- _THE PROBLEM_
No pictures, please. Output the lines from the start of the data through the line that contains "I build mobile", both included, exactly as they stand.

————————

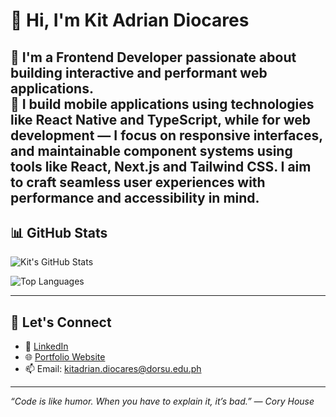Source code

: # 👋 Hi, I'm Kit Adrian Diocares

🎯 I'm a **Frontend Developer** passionate about building interactive and performant web applications.  
🔧 I build mobile applications using technologies like React Native and TypeScript,
while for web development — I focus on responsive interfaces, and maintainable component systems using tools like React, Next.js and Tailwind CSS.
I aim to craft seamless user experiences with performance and accessibility in mind.
---

## 📊 GitHub Stats

![Kit's GitHub Stats](https://github-readme-stats.vercel.app/api?username=flklr-dev&show_icons=true&theme=tokyonight&hide=stars)

![Top Languages](https://github-readme-stats.vercel.app/api/top-langs/?username=flklr-dev&layout=compact&theme=tokyonight)


---

## 🔗 Let's Connect

- 💼 [LinkedIn](https://www.linkedin.com/in/your-link-here](https://www.linkedin.com/in/kit-adrian-diocares-349a20338/))
- 🌐 [Portfolio Website](https://kit-dev-delta.vercel.app/)
- 📫 Email: kitadrian.diocares@dorsu.edu.ph

---

_“Code is like humor. When you have to explain it, it’s bad.” — Cory House_

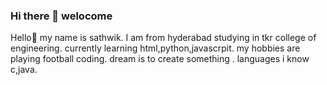 ### Hi there 👋 welocome

Hello👋 my name is sathwik. I am from hyderabad studying in tkr college of engineering.
currently learning html,python,javascrpit. my hobbies are playing football coding.
dream is to create something .
languages i know c,java.
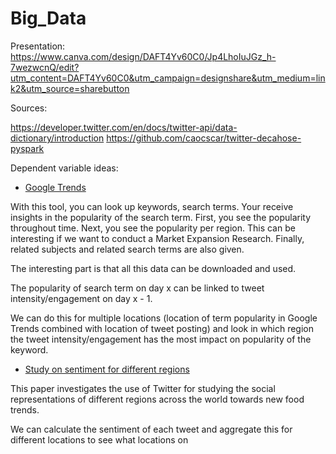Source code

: # Big_Data

Presentation:
https://www.canva.com/design/DAFT4Yv60C0/Jp4LhoIuJGz_h-7wezwcnQ/edit?utm_content=DAFT4Yv60C0&utm_campaign=designshare&utm_medium=link2&utm_source=sharebutton

Sources:

https://developer.twitter.com/en/docs/twitter-api/data-dictionary/introduction
https://github.com/caocscar/twitter-decahose-pyspark

Dependent variable ideas:

- [Google Trends](https://trends.google.com/trends/?geo=BE)

With this tool, you can look up keywords, search terms. Your receive insights in the popularity of the search term.
First, you see the popularity throughout time.
Next, you see the popularity per region. This can be interesting if we want to conduct a Market Expansion Research.
Finally, related subjects and related search terms are also given.

The interesting part is that all this data can be downloaded and used.

The popularity of search term on day x can be linked to tweet intensity/engagement on day x - 1.

We can do this for multiple locations (location of term popularity in Google Trends combined with location of tweet posting) and look in which region the tweet intensity/engagement has the most impact on popularity of the keyword.


- [Study on sentiment for different regions](https://www.emerald.com/insight/content/doi/10.1108/BFJ-03-2020-0192/full/html)

This paper investigates the use of Twitter for studying the social representations of different
regions across the world towards new food trends.

We can calculate the sentiment of each tweet and aggregate this for different locations to see what locations  on
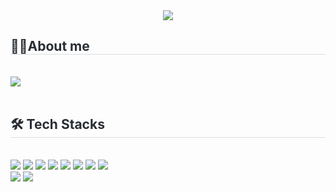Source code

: <div align= "center">
    <img src="https://capsule-render.vercel.app/api?type=waving&color=0:8ddae8,100:94ffcd&height=240&text=Hyungbin%20Kim&animation=&fontColor=000000&fontSize=70" />
    </div>
    <div style="text-align: left;"> 
    <div style="font-weight: 700; font-size: 15px; text-align: left; color: #282d33;">  </div> 
    </div>
    <div style="text-align: left;">
    <h2 style="border-bottom: 1px solid #d8dee4; color: #282d33;"> 🧑‍💻About me </h2> <br> 
    <div style="text-align: left;"> <a href=https://small-king-927.notion.site/Portfolio-fc242e691fd4414fb0f7cd6736fb4a3c?pvs=4> <img src="https://img.shields.io/badge/Notion-000000?style=for-the-badge&logo=Notion&logoColor=white&link=https://small-king-927.notion.site/Portfolio-fc242e691fd4414fb0f7cd6736fb4a3c?pvs=4"> </a>
          </div>  <br> 
    <div style="text-align: left;">  
    <div style="text-align: left;">
    <h2 style="border-bottom: 1px solid #d8dee4; color: #282d33;"> 🛠️ Tech Stacks </h2> <br> 
    <div style="margin: ; text-align: left;" "text-align: left;"> <img src="https://img.shields.io/badge/CSS3-1572B6?style=for-the-badge&logo=CSS3&logoColor=white">
       <img src="https://img.shields.io/badge/React-61DAFB?style=for-the-badge&logo=React&logoColor=white">
       <img src="https://img.shields.io/badge/HTML5-E34F26?style=for-the-badge&logo=HTML5&logoColor=white">
       <img src="https://img.shields.io/badge/StyledComponents-DB7093?style=for-the-badge&logo=StyledComponents&logoColor=white">
       <img src="https://img.shields.io/badge/tailwindcss-06B6D4?style=for-the-badge&logo=tailwindcss&logoColor=white">
       <img src="https://img.shields.io/badge/Javascript-F7DF1E?style=for-the-badge&logo=Javascript&logoColor=white">
       <img src="https://img.shields.io/badge/typescript-3178C6?style=for-the-badge&logo=typescript&logoColor=white">
       <img src="https://img.shields.io/badge/nextjs-000000?style=for-the-badge&logo=nextdotjs&logoColor=white">
      <br/>
       <img src="https://img.shields.io/badge/Github-181717?style=for-the-badge&logo=Github&logoColor=white">
       <img src="https://img.shields.io/badge/Figma-F24E1E?style=for-the-badge&logo=Figma&logoColor=white">
      </div>
    </div>
    </div> 
    </div>
    
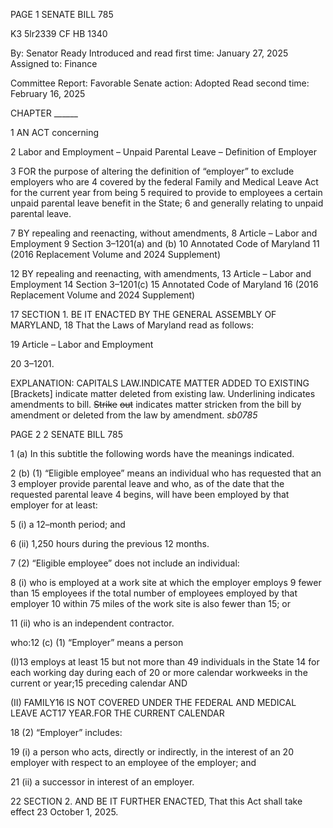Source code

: PAGE 1
SENATE BILL 785

K3 5lr2339
CF HB 1340

By: Senator Ready
Introduced and read first time: January 27, 2025
Assigned to: Finance

Committee Report: Favorable
Senate action: Adopted
Read second time: February 16, 2025

CHAPTER ______

1 AN ACT concerning

2 Labor and Employment – Unpaid Parental Leave – Definition of Employer

3 FOR the purpose of altering the definition of “employer” to exclude employers who are
4 covered by the federal Family and Medical Leave Act for the current year from being
5 required to provide to employees a certain unpaid parental leave benefit in the State;
6 and generally relating to unpaid parental leave.

7 BY repealing and reenacting, without amendments,
8 Article – Labor and Employment
9 Section 3–1201(a) and (b)
10 Annotated Code of Maryland
11 (2016 Replacement Volume and 2024 Supplement)

12 BY repealing and reenacting, with amendments,
13 Article – Labor and Employment
14 Section 3–1201(c)
15 Annotated Code of Maryland
16 (2016 Replacement Volume and 2024 Supplement)

17 SECTION 1. BE IT ENACTED BY THE GENERAL ASSEMBLY OF MARYLAND,
18 That the Laws of Maryland read as follows:

19 Article – Labor and Employment

20 3–1201.

EXPLANATION: CAPITALS LAW.INDICATE MATTER ADDED TO EXISTING
[Brackets] indicate matter deleted from existing law.
Underlining indicates amendments to bill.
~~Strike~~ ~~out~~ indicates matter stricken from the bill by amendment or deleted from the law by
amendment. *sb0785*

PAGE 2
2 SENATE BILL 785

1 (a) In this subtitle the following words have the meanings indicated.

2 (b) (1) “Eligible employee” means an individual who has requested that an
3 employer provide parental leave and who, as of the date that the requested parental leave
4 begins, will have been employed by that employer for at least:

5 (i) a 12–month period; and

6 (ii) 1,250 hours during the previous 12 months.

7 (2) “Eligible employee” does not include an individual:

8 (i) who is employed at a work site at which the employer employs
9 fewer than 15 employees if the total number of employees employed by that employer
10 within 75 miles of the work site is also fewer than 15; or

11 (ii) who is an independent contractor.

who:12 (c) (1) “Employer” means a person

(I)13 employs at least 15 but not more than 49 individuals in the State
14 for each working day during each of 20 or more calendar workweeks in the current or
year;15 preceding calendar AND

(II) FAMILY16 IS NOT COVERED UNDER THE FEDERAL AND
MEDICAL LEAVE ACT17 YEAR.FOR THE CURRENT CALENDAR

18 (2) “Employer” includes:

19 (i) a person who acts, directly or indirectly, in the interest of an
20 employer with respect to an employee of the employer; and

21 (ii) a successor in interest of an employer.

22 SECTION 2. AND BE IT FURTHER ENACTED, That this Act shall take effect
23 October 1, 2025.
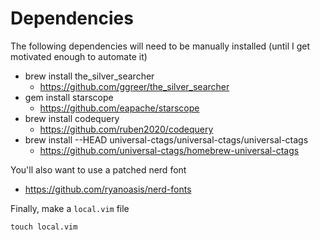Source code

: # Dependencies

The following dependencies will need to be manually installed (until I get motivated enough to automate it)

- brew install the_silver_searcher
  - https://github.com/ggreer/the_silver_searcher
- gem install starscope
  - https://github.com/eapache/starscope
- brew install codequery
  - https://github.com/ruben2020/codequery
- brew install --HEAD universal-ctags/universal-ctags/universal-ctags
  - https://github.com/universal-ctags/homebrew-universal-ctags

You'll also want to use a patched nerd font

- https://github.com/ryanoasis/nerd-fonts

Finally, make a `local.vim` file

`touch local.vim`
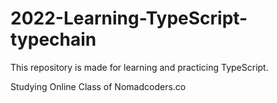 # 2022-Learning-TypeScript-typechain
This repository is made for learning and practicing TypeScript.

Studying Online Class of Nomadcoders.co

————————

- _SOLUTION TO THE PROBLEM_
Source code

: # 👋 Hi, I'm Kit Adrian Diocares

🎯 I'm a **Frontend Developer** passionate about building interactive and performant web applications.  
🔧 I build mobile applications using technologies like React Native and TypeScript,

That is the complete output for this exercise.